Kablolu elektrik gelene kadar veya biz buradan Türkiye’ye gönderene kadar burada yatırım yapılmasının zorunluluğuna işaret eden Yönetim Kurulu Başkanı Akim, ihtiyaç olan elektriğin üretilmesinin yanı sıra, yedek güç olarak da elde bulunması gerektiğini ifade etti.
Akim, üretim maliyeti açısında sağlayacağı avantajlar dikkate alındığında, kabloya yatırım yapma noktasında da buhar kazanlarına fazladan harcanacak her bir kWh’den sağlanacak tasarrufun yatırım katkısı sağlayacağına işaret etti.
“Yerli sermaye ile yaparım... Hodri meydan”
Akim’in ifadeleri devamla şöyle:
“Ben İsmet Akim olarak, az önce de Yönetim Kurulu ile değerlendirdik, ülkemin insanı Türkiye ile enterkonnekte sistem çerçevesinde kablo ile bağlanmak isterse, ben yerli sermaye ile Kıbrıs Türk Toplumu’nun kendi öz varlığı olan kuruluşların paralarıyla bunu yapabileceğim iddiasındayım.

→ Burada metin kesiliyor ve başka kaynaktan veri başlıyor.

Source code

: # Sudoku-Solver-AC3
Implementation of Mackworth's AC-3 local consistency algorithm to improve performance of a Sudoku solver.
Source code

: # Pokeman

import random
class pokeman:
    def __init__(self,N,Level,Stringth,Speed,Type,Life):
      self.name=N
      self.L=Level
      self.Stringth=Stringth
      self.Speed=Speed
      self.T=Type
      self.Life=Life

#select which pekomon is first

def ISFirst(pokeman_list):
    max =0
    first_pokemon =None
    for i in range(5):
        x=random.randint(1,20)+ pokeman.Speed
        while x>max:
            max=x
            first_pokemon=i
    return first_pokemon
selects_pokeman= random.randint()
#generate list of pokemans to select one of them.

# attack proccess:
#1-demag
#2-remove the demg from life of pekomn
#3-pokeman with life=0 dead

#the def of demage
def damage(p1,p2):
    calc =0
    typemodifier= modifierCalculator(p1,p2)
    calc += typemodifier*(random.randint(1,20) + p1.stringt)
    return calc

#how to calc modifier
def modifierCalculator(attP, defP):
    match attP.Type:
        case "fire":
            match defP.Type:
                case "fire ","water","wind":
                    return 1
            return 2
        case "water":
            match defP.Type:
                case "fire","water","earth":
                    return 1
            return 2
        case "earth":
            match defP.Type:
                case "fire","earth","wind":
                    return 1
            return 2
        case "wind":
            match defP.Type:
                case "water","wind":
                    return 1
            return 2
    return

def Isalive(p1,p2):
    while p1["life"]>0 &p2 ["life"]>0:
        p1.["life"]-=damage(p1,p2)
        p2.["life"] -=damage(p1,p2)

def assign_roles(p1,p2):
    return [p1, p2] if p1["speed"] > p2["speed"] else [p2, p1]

Yapamazsın diyen biri varsa, hodri meydan… Yaparım.
Yarın sabah AKSA, ‘Ben usandım bu makineleri satıyorum’ derse, onun da yerli sermaye ile işbirliği yaparak alınabileceği iddiasındayım”
“Kurum 30 Haziran itibarıyla 1 milyar da kârda”
26 Eylül 2013 tarihinde kurumun başına göreve geldiklerinde, kuruma akaryakıt satan firmanın bir mektupla ‘ültimatom’ verdiğini hatırlatan İsmet Akim, bugün aynı firmanın kuruma güven duyduğunun altını çizdi.
Devralındığında kurum öz sermayesinin ‘eksi 176 milyon’da olduğunu anımsatan Akim, sadece 2013’ün zararının da 83 trilyon olduğunu belirtti.
Akim, 2013’te gerçekleşen bu zararın bertaraf edilmesinden sonra kurumun bugün 30 Haziran itibarıyla 1 milyar da kârda ve çok iyi durumda olduğunun altını çizdi.
Atun, yatırımı ‘İntihar, ihanet’ olarak niteledi
KIB-TEK’in fiilen battığını, hukuksuz ve yasal olmayan bir şekilde borçlanarak faaliyetlerini sürdürdüğünü savunan Sunat Atun, “Sanırım temel amaç Türkiye’den kablo ile elektrik getirilmesinin önünü kesmektir. Böyle bir yatırım resmen intihardır” şeklinde konuştu.
Star Kıbrıs Gazetesine konuşan Atun, Türkiye’den kablo ile elektrik getirme ve halka ucuz elektrik verme imkânı varken, zarar eden KIB-TEK’in yeni santraller kurmasının ihanet olduğunu ileri sürdü.